Di jaman pemerintahan Ir. Soekarno, UUD tahun 1945 masih memiliki makna. Perlawanan terhadap negara kolonial dan menolak kedatangan negara imperialialisme masuk berinvestasi di indonesia. Soekarno dengan terang-terangan mengatakan maksud kedatangan Imperialisme datang ke Indonesia adalah untuk memenuhi hasratnya mengakumulasi modal dan keuntungan (ekonomis). Dengan kepentingan Akumulasi Modal itulah, Soekarno membedah hubungan Imperialisme dan Kapitalisme Itu sendiri, kapitalisme mendorong terjadinya apa yang ia sebut sebagai exploitation de l’homme par l’homme atau eksploitasi manusia oleh manusia lain.
Soekarno berhasil mengubah kebijakan kolonial menjadi penguasaan negara di antaranya Menasionalisasikan Bank Java menjadi Bank Indonesia, Mengamankan usaha-usaha yang menyangkut harkat hidup orang banyak, Berusaha memutuskan kontrol Belanda dalam bidang perdagangan ekspor-impor, Serta beberapa kebijakan lainya yang ditujukan untuk memajukan perekonomian indonesia.

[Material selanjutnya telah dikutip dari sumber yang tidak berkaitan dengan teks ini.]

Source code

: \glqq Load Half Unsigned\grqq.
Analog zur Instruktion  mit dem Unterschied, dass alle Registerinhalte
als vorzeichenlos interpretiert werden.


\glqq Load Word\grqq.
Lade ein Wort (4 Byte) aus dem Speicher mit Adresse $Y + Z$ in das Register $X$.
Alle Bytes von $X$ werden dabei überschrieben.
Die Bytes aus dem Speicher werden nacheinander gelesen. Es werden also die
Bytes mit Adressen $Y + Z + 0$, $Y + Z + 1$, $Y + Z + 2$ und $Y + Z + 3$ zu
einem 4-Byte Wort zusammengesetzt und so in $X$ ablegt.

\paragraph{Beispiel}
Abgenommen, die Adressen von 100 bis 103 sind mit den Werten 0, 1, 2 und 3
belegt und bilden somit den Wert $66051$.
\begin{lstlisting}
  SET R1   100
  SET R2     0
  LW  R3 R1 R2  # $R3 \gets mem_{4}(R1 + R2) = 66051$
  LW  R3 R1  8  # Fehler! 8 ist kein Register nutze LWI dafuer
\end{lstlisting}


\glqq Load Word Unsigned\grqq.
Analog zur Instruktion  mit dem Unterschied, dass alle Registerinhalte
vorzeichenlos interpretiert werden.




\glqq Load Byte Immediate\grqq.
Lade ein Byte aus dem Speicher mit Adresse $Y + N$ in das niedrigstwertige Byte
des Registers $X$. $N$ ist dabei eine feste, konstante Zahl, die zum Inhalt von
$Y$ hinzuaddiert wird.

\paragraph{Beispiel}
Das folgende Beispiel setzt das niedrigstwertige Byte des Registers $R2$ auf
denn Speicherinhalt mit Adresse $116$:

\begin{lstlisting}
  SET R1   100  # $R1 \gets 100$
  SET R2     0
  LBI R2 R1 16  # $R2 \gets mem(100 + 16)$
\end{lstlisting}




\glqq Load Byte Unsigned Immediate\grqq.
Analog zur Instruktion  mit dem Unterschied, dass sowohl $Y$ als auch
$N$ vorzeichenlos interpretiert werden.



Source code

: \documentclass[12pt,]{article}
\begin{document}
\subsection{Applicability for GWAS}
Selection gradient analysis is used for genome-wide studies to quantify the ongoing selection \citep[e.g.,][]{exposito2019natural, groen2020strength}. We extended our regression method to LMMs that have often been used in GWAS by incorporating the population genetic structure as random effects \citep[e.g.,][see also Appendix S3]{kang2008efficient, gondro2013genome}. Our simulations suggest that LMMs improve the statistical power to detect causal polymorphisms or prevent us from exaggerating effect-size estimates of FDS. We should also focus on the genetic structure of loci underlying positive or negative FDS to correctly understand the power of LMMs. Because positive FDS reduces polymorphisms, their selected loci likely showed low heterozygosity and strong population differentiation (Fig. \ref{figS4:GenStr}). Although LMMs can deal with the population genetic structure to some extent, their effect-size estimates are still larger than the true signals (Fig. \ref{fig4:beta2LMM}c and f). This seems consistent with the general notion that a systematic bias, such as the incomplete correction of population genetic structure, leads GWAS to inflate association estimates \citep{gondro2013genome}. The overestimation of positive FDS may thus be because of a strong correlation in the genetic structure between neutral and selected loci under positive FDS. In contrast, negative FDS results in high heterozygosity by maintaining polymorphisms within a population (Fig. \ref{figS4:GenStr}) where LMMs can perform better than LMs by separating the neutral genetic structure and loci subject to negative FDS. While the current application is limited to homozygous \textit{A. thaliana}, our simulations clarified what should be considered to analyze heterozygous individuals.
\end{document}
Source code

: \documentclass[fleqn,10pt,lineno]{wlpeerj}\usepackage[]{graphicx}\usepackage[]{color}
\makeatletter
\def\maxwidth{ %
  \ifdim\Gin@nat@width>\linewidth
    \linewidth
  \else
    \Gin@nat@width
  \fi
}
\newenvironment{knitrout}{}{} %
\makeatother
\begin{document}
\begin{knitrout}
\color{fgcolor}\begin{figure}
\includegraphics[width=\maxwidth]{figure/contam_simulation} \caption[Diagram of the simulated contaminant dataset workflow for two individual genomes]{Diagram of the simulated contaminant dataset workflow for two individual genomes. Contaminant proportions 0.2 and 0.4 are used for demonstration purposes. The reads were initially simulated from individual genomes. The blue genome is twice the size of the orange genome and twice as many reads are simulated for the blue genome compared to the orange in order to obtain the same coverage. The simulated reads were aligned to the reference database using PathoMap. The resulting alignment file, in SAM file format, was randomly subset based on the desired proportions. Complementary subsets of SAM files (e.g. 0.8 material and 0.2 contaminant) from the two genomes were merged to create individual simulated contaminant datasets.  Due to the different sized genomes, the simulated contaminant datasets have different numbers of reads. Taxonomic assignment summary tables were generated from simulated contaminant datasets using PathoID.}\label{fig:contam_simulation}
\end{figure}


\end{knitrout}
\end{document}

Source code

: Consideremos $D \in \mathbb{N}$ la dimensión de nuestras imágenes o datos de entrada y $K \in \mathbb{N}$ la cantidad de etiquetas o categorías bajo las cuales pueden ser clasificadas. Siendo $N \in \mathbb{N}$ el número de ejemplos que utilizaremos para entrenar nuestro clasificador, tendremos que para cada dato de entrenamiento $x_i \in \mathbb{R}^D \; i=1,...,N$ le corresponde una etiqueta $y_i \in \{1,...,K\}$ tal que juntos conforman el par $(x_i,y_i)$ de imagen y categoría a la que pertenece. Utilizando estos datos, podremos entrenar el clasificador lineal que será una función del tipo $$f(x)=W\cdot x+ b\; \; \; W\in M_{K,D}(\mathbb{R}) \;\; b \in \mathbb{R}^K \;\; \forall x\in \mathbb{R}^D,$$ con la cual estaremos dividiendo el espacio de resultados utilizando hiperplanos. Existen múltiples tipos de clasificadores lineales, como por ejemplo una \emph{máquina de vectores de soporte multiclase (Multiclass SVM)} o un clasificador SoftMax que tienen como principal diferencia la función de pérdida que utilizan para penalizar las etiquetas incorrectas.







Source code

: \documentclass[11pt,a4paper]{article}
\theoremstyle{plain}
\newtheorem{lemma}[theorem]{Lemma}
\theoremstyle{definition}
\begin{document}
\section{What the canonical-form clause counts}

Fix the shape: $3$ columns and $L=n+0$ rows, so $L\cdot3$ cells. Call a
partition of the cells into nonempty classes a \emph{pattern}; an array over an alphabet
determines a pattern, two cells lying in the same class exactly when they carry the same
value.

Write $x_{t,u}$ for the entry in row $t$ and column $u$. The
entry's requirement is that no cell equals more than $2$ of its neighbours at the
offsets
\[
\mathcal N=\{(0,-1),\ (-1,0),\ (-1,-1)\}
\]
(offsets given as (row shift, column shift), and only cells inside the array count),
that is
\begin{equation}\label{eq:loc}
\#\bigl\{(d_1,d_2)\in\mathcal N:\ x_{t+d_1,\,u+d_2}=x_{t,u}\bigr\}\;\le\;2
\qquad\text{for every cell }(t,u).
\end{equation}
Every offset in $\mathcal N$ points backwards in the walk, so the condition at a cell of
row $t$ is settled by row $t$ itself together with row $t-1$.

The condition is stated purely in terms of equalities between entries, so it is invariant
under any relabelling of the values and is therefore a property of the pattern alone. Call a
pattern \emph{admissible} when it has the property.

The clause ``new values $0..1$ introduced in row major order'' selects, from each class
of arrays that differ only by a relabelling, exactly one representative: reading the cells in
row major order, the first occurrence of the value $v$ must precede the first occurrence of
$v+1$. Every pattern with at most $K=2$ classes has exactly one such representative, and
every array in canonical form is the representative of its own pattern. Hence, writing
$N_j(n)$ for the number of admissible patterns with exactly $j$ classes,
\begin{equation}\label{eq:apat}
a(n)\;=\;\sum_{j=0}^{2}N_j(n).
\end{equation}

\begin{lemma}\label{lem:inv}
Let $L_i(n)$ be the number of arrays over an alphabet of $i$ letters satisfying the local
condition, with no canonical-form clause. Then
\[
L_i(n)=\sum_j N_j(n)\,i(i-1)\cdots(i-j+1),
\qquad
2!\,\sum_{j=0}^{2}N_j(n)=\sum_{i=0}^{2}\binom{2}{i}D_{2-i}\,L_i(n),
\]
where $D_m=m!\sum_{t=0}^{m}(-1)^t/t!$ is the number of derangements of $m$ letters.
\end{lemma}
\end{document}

Namun sistem ekonomi Indonesia pada massa itu sangat sulit, karena bangsa Indonesia menghadapi gejolak sosial, politik dan keamanan yang sangat dahsyat, sehingga pertumbuhan ekonomi kurang diperhatikan. Kegiatan ekonomi masyarakat sangat minim, perusahaan-perusahaan besar saat itu merupakan perusahaan peninggalan penjajah yang mayoritas milik orang asing, dimana produk berorientasi pada ekspor. Kondisi stabilitas sosial politik dan keamanan yang kurang stabil membuat perusahaan-perusahaan tersebut stagnan. Sehingga pembangunan ekonomi orde lama mencapai puncak kegagalan.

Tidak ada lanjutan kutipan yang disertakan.